Tous les experts confirment la recrudescence des attaques : Ce n'est pas la première fois que les experts invitent à autant de prudence. Au mois de septembre 2007, une faille critique avait frappé le lecteur d'Adobe, et les experts avaient préconisé de ne plus ouvrir les fichiers PDF jusqu'à la publication, un mois plus tard, par Adobe d'un correctif. Aujourd'hui, les statistiques montrent que la situation est à nouveau très tendue pour l'éditeur.

Les chiffres avancés par F-Secure concordent avec ceux publiés le 8 avril dernier par Microsoft dans la 6e édition de son Security Intelligence Report.

« Le nombre d'attaques du mois de juillet [2008] représente une hausse de plus de 100 % par rapport à l'ensemble des attaques du premier semestre de 2008. Ce pourcentage double ou presque pour chacun des derniers mois de l'année », note le rapport dont la synthèse en français est toujours disponible sur le site de Microsoft.

Selon Symantec, le téléchargement de fichiers PDF infectés représentait 11 % des attaques globalement observées sur Internet en 2008, soit la deuxième menace de l'année, derrière une attaque ayant ciblé Internet Explorer (30 % des attaques).

 « Le nombre de failles a augmenté et les attaques se multiplient. Au premier trimestre de 2009, nous avons même détecté une attaque Zero-Day [une faille non connue de l'éditeur découverte avant que des correctifs n'existent, NDLR]. La menace est très sérieuse car la plupart des entreprises ne filtrent pas l'accès aux fichiers PDF », explique Chaouki Bekrar, PDG de Vupen Security, un spécialiste de l'analyse des vulnérabilités et des menaces associées.

Les utilisateurs ne sont pas assez conscients du danger : Selon les experts, Adobe se montre plutôt réactif dans la publication de correctifs une fois les failles identifiées (il lui faut quelques jours voire quelques semaines pour publier un correctif), mais le problème vient de ce que les utilisateurs ne sont pas suffisamment conscients du danger.

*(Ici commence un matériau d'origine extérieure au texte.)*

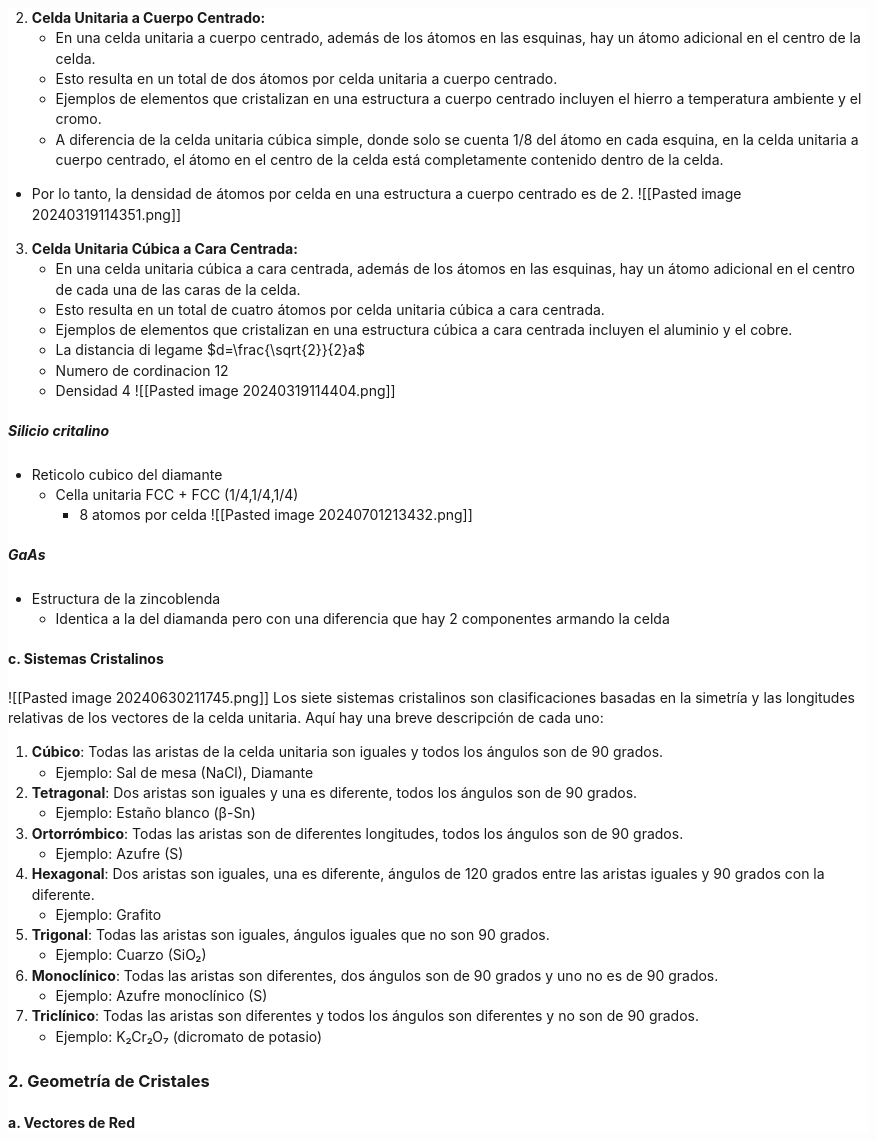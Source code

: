 

2. **Celda Unitaria a Cuerpo Centrado:**
   - En una celda unitaria a cuerpo centrado, además de los átomos en las esquinas, hay un átomo adicional en el centro de la celda.
   - Esto resulta en un total de dos átomos por celda unitaria a cuerpo centrado.
   - Ejemplos de elementos que cristalizan en una estructura a cuerpo centrado incluyen el hierro a temperatura ambiente y el cromo.
   - A diferencia de la celda unitaria cúbica simple, donde solo se cuenta 1/8 del átomo en cada esquina, en la celda unitaria a cuerpo centrado, el átomo en el centro de la celda está completamente contenido dentro de la celda.
  - Por lo tanto, la densidad de átomos por celda en una estructura a cuerpo centrado es de 2.
![[Pasted image 20240319114351.png]]



3. **Celda Unitaria Cúbica a Cara Centrada:**
   - En una celda unitaria cúbica a cara centrada, además de los átomos en las esquinas, hay un átomo adicional en el centro de cada una de las caras de la celda.
   - Esto resulta en un total de cuatro átomos por celda unitaria cúbica a cara centrada.
   - Ejemplos de elementos que cristalizan en una estructura cúbica a cara centrada incluyen el aluminio y el cobre.
   - La distancia di legame $d=\frac{\sqrt{2}}{2}a$
   - Numero de cordinacion 12
   - Densidad 4
![[Pasted image 20240319114404.png]]
##### Silicio critalino
- Reticolo cubico del diamante
	- Cella unitaria FCC + FCC (1/4,1/4,1/4)
		- 8 atomos por celda
![[Pasted image 20240701213432.png]]
##### GaAs
- Estructura de la zincoblenda
	- Identica a la del diamanda pero con una diferencia que hay 2 componentes armando la celda

#### c. Sistemas Cristalinos
![[Pasted image 20240630211745.png]]
Los siete sistemas cristalinos son clasificaciones basadas en la simetría y las longitudes relativas de los vectores de la celda unitaria. Aquí hay una breve descripción de cada uno:
1. **Cúbico**: Todas las aristas de la celda unitaria son iguales y todos los ángulos son de 90 grados.
   - Ejemplo: Sal de mesa (NaCl), Diamante
2. **Tetragonal**: Dos aristas son iguales y una es diferente, todos los ángulos son de 90 grados.
   - Ejemplo: Estaño blanco (β-Sn)
3. **Ortorrómbico**: Todas las aristas son de diferentes longitudes, todos los ángulos son de 90 grados.
   - Ejemplo: Azufre (S)
4. **Hexagonal**: Dos aristas son iguales, una es diferente, ángulos de 120 grados entre las aristas iguales y 90 grados con la diferente.
   - Ejemplo: Grafito
5. **Trigonal**: Todas las aristas son iguales, ángulos iguales que no son 90 grados.
   - Ejemplo: Cuarzo (SiO₂)
6. **Monoclínico**: Todas las aristas son diferentes, dos ángulos son de 90 grados y uno no es de 90 grados.
   - Ejemplo: Azufre monoclínico (S)
7. **Triclínico**: Todas las aristas son diferentes y todos los ángulos son diferentes y no son de 90 grados.
   - Ejemplo: K₂Cr₂O₇ (dicromato de potasio)
### 2. Geometría de Cristales
#### a. Vectores de Red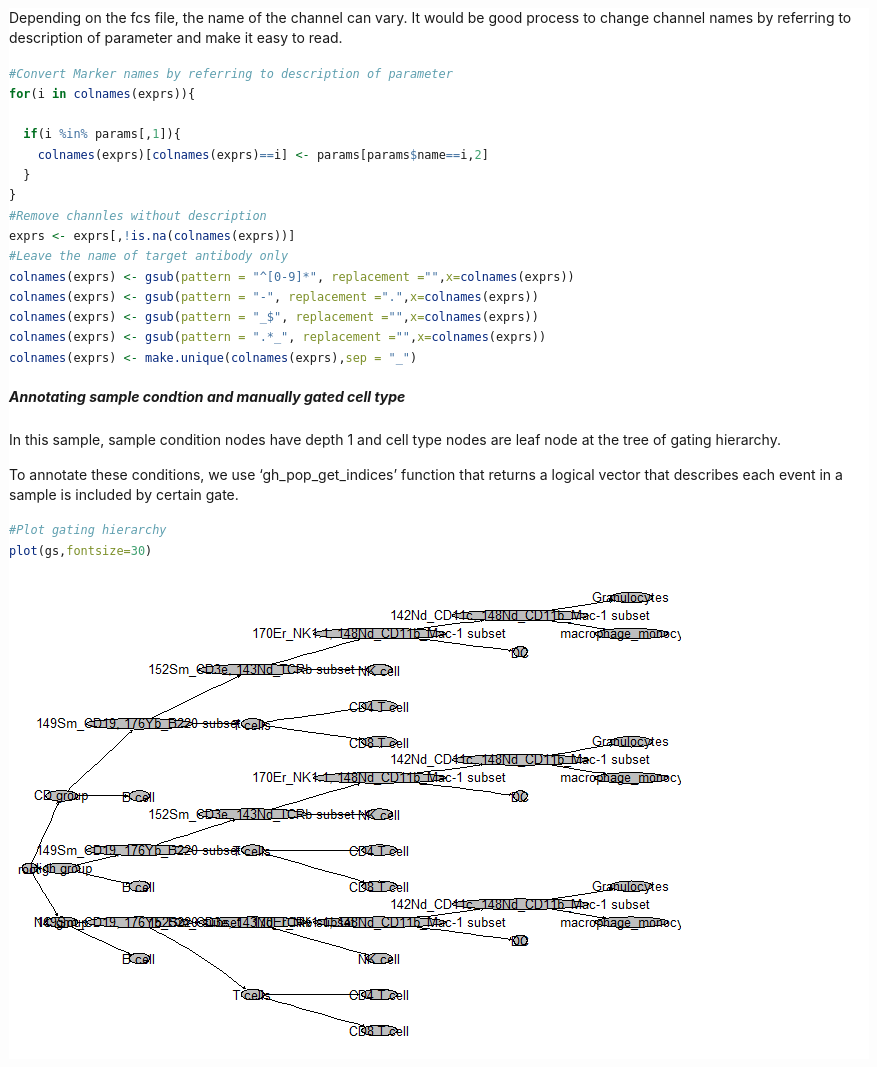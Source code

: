 Depending on the fcs file, the name of the channel can vary. It would be
good process to change channel names by referring to description of
parameter and make it easy to read.

``` r
#Convert Marker names by referring to description of parameter  
for(i in colnames(exprs)){
  
  if(i %in% params[,1]){
    colnames(exprs)[colnames(exprs)==i] <- params[params$name==i,2]
  }
}
#Remove channles without description 
exprs <- exprs[,!is.na(colnames(exprs))] 
#Leave the name of target antibody only
colnames(exprs) <- gsub(pattern = "^[0-9]*", replacement ="",x=colnames(exprs))
colnames(exprs) <- gsub(pattern = "-", replacement =".",x=colnames(exprs))
colnames(exprs) <- gsub(pattern = "_$", replacement ="",x=colnames(exprs))
colnames(exprs) <- gsub(pattern = ".*_", replacement ="",x=colnames(exprs))
colnames(exprs) <- make.unique(colnames(exprs),sep = "_")
```

##### Annotating sample condtion and manually gated cell type

In this sample, sample condition nodes have depth 1 and cell type nodes
are leaf node at the tree of gating hierarchy.

To annotate these conditions, we use ‘gh\_pop\_get\_indices’ function
that returns a logical vector that describes each event in a sample is
included by certain gate.

``` r
#Plot gating hierarchy
plot(gs,fontsize=30)
```

![](Importing_gating_hierarchy_files/figure-gfm/unnamed-chunk-9-1.png)
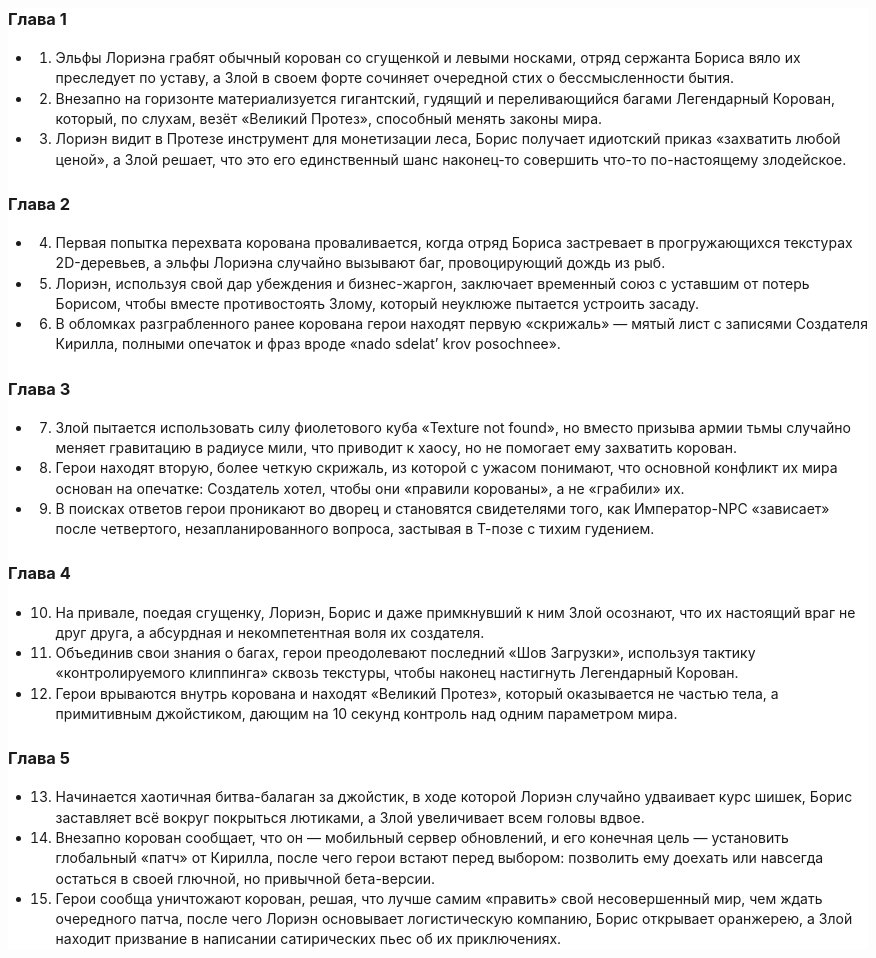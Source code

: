 ### Глава 1


 * 1.  Эльфы Лориэна грабят обычный корован со сгущенкой и левыми носками, отряд сержанта Бориса вяло их преследует по уставу, а Злой в своем форте сочиняет очередной стих о бессмысленности бытия.
 * 2.  Внезапно на горизонте материализуется гигантский, гудящий и переливающийся багами Легендарный Корован, который, по слухам, везёт «Великий Протез», способный менять законы мира.
 * 3.  Лориэн видит в Протезе инструмент для монетизации леса, Борис получает идиотский приказ «захватить любой ценой», а Злой решает, что это его единственный шанс наконец-то совершить что-то по-настоящему злодейское.

### Глава 2


 * 4.  Первая попытка перехвата корована проваливается, когда отряд Бориса застревает в прогружающихся текстурах 2D-деревьев, а эльфы Лориэна случайно вызывают баг, провоцирующий дождь из рыб.
 * 5.  Лориэн, используя свой дар убеждения и бизнес-жаргон, заключает временный союз с уставшим от потерь Борисом, чтобы вместе противостоять Злому, который неуклюже пытается устроить засаду.
 * 6.  В обломках разграбленного ранее корована герои находят первую «скрижаль» — мятый лист с записями Создателя Кирилла, полными опечаток и фраз вроде «nado sdelat’ krov posochnee».

### Глава 3


 * 7.  Злой пытается использовать силу фиолетового куба «Texture not found», но вместо призыва армии тьмы случайно меняет гравитацию в радиусе мили, что приводит к хаосу, но не помогает ему захватить корован.
 * 8.  Герои находят вторую, более четкую скрижаль, из которой с ужасом понимают, что основной конфликт их мира основан на опечатке: Создатель хотел, чтобы они «правили корованы», а не «грабили» их.
 * 9.  В поисках ответов герои проникают во дворец и становятся свидетелями того, как Император-NPC «зависает» после четвертого, незапланированного вопроса, застывая в Т-позе с тихим гудением.

### Глава 4


 * 10. На привале, поедая сгущенку, Лориэн, Борис и даже примкнувший к ним Злой осознают, что их настоящий враг не друг друга, а абсурдная и некомпетентная воля их создателя.
 * 11. Объединив свои знания о багах, герои преодолевают последний «Шов Загрузки», используя тактику «контролируемого клиппинга» сквозь текстуры, чтобы наконец настигнуть Легендарный Корован.
 * 12. Герои врываются внутрь корована и находят «Великий Протез», который оказывается не частью тела, а примитивным джойстиком, дающим на 10 секунд контроль над одним параметром мира.

### Глава 5


 * 13. Начинается хаотичная битва-балаган за джойстик, в ходе которой Лориэн случайно удваивает курс шишек, Борис заставляет всё вокруг покрыться лютиками, а Злой увеличивает всем головы вдвое.
 * 14. Внезапно корован сообщает, что он — мобильный сервер обновлений, и его конечная цель — установить глобальный «патч» от Кирилла, после чего герои встают перед выбором: позволить ему доехать или навсегда остаться в своей глючной, но привычной бета-версии.
 * 15. Герои сообща уничтожают корован, решая, что лучше самим «править» свой несовершенный мир, чем ждать очередного патча, после чего Лориэн основывает логистическую компанию, Борис открывает оранжерею, а Злой находит призвание в написании сатирических пьес об их приключениях.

« Le PDF est jugé inoffensif tout comme les formats image (fichiers Jpeg ou Gif) et les formats audio (MP3) qui peuvent pourtant tous être des vecteurs d'attaques », précise Laurent Heslaut, directeur technique Europe de Symantec.

Dans la mesure où Adobe Reader est le lecteur le plus déployé, l'utilisation de lecteurs alternatifs peut être une solution, sans toutefois éliminer tous les risques. « Les failles découvertes dans le format PDF sont d'abord exploitées pour attaquer Adobe Reader, puis les attaques sont adaptées pour toucher les autres lecteurs (Foxit Reader, KPDF, etc.). Les pirates doivent créer des fichiers PDF infectés différents selon le type de lecteur ciblé. De fait, dans la pratique, l'essentiel des attaques vise le Reader d'Adobe, qui est le plus utilisé », explique Chaouki Bekrar.

Selon le PDG de Vupen Security, un bon moyen de se protéger des attaques est de désactiver la prise en charge des Javascripts embarqués dans les PDF, quel que soit le lecteur que l'on utilise (par exemple avec l'option Activer Acrobat Javascript dans les Préférences d'Adobe Reader).

« 99 % des attaques exploitant les vulnérabilités du PDF utilisent Javascript. En le désactivant, on ne colmate pas la faille mais on empêche l'exécution du code malveillant cherchant à l'exploiter», note Chaouki Bekrar.

Tous les experts recommandent bien sûr d'effectuer des mises à jour régulières du lecteur de fichiers PDF. « C'est notre responsabilité à tous de sensibiliser les utilisateurs », insiste Laurent Heslaut. «  Il faut aussi qu'Adobe fasse un travail de sensibilisation, à l'image de ce que Microsoft a fait pour sa suite Office », ajoute Chaouki Bekrar.

Sollicité par la rédaction, Adobe n'a pas été en mesure de répondre à nos questions dans les délais, soit avant la publication de cet article. (Source 01 net).